Todo ratio debe ser empleado de manera ordenada y ha de ser sustanciales y significativos, con la característica fundamental de ser sencillos (para que sean útiles), racionales (deben considerar una relación de causa efecto entre los dos términos de la relación que comparan) y poco numerosos; sobre todo si están destinados a la dirección de la empresa. Se deben emplear los ratios para analizar la gestión comercial, financiera, de inversión y rentabilidad, seleccionando los que tienen influencia decisiva en el control de gestión y de forma que no estén influenciados por fluctuaciones monetarias o por cualquier otra variación que pueda desvirtuar su realidad.

Una sencilla clasificación de los ratios para ser empleados en este método es agruparlos por su origen, por la unidad de medida, por su relación y por su objeto.

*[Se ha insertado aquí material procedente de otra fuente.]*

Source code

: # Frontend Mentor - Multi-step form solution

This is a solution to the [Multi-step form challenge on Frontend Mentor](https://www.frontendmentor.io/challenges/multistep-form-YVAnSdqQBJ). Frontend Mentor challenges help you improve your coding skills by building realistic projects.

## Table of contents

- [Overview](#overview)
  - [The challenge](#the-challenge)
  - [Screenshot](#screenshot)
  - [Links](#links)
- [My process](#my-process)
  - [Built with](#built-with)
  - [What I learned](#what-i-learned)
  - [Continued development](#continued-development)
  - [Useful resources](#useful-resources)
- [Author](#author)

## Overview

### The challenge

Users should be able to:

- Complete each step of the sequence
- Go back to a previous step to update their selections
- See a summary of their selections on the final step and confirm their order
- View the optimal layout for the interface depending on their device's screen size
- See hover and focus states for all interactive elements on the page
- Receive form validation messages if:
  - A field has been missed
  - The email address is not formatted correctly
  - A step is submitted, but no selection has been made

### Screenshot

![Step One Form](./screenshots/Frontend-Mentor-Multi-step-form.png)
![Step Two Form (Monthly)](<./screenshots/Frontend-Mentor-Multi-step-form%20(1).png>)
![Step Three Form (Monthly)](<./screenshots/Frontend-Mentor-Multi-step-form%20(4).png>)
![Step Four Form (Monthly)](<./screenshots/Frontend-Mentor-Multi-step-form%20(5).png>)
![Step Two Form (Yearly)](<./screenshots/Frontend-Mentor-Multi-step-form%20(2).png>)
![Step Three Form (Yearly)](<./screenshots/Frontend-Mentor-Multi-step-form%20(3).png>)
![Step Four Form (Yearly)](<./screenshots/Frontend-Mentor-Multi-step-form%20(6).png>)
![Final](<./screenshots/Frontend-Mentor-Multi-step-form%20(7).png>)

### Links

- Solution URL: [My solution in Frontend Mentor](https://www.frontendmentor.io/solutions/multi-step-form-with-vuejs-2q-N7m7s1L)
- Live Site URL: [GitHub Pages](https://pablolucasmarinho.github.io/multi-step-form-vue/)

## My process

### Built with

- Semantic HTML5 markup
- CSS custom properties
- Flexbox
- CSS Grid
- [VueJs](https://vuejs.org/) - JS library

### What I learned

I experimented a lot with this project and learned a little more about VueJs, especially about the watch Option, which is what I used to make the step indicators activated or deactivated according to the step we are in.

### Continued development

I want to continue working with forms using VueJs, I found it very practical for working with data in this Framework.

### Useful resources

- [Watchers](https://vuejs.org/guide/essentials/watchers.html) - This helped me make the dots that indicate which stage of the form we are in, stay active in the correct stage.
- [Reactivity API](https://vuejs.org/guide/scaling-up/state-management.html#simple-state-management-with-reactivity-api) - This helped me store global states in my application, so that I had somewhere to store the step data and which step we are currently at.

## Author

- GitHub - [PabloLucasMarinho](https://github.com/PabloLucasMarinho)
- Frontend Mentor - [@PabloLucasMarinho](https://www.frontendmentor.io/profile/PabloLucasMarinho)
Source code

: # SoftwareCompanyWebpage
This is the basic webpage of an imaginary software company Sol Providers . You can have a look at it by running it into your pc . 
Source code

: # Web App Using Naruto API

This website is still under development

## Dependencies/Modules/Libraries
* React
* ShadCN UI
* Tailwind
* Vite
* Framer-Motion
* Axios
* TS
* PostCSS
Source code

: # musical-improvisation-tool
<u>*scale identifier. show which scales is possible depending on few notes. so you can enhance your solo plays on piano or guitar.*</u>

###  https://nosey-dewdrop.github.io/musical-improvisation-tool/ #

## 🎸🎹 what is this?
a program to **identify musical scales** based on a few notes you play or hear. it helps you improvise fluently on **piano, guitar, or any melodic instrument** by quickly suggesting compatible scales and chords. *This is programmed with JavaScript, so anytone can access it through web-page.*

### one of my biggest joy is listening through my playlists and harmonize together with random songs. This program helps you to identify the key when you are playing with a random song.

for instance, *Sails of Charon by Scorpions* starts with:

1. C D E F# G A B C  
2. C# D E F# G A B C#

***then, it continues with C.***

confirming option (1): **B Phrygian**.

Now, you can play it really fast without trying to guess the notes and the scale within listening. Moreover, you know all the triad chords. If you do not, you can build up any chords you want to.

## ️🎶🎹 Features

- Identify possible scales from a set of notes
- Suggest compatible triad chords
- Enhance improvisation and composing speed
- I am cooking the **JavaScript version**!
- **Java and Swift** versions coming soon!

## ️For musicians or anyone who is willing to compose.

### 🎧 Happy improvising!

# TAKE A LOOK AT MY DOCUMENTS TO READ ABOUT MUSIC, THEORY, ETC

Los ratios clasificados por su origen pueden ser también internos, y se relacionan directamente con la compañía pero calculados con relación a períodos distintos. Los externos por su parte, son los que pertenecen a empresas del mismo sector económico.

Una correcta interpretación de los ratios no se puede hacer de forma mecánica por el valor matemático que arrojan, para ello hay que comparar los resultados con un estándar interno o externo a la empresa. Los estándares internos están relacionados con nuestros datos reales actualizados y corregidos, mientras que los estándares externos corresponden a los valores proporcionados por otras organizaciones similares a a la nuestra y con una situación económico financiera muy parecida.

La comparación entre empresas deberá hacerse tomando en cuenta el mayor número posible de compañías del sector, pero tomando en cuenta las técnicas contables aplicadas para no distorsionar el resultado. En todo caso, procede emplear ratios-tipo que son los correspondientes a las empresas que presentan situaciones determinadas y consideradas como mejor dirigidas. Los ratios piloto pueden ser sustituidos por un ratio-medio que exprese la situación de aquellas empresas que presentan situaciones semejantes. Para su determinación puede utilizarse la fórmula estadística de la mediana, con el cual se evitará un desnivel en los resultados. Sin embargo, la idea de crear patrones de comparación en base a varias empresas similares y con ello obtener datos tipo para emplearlos en las comparaciones no se descarta.

Las técnicas de análisis indicadas anteriormente no se emplean en forma aislada, mas bien es conveniente aplicarlas de manera conjunta, de esta manera los resultados que se obtengan pueden ser validados y relacionados entre sí, ello nos llevará a obtener mejores datos para tomar decisiones de inversión correctas.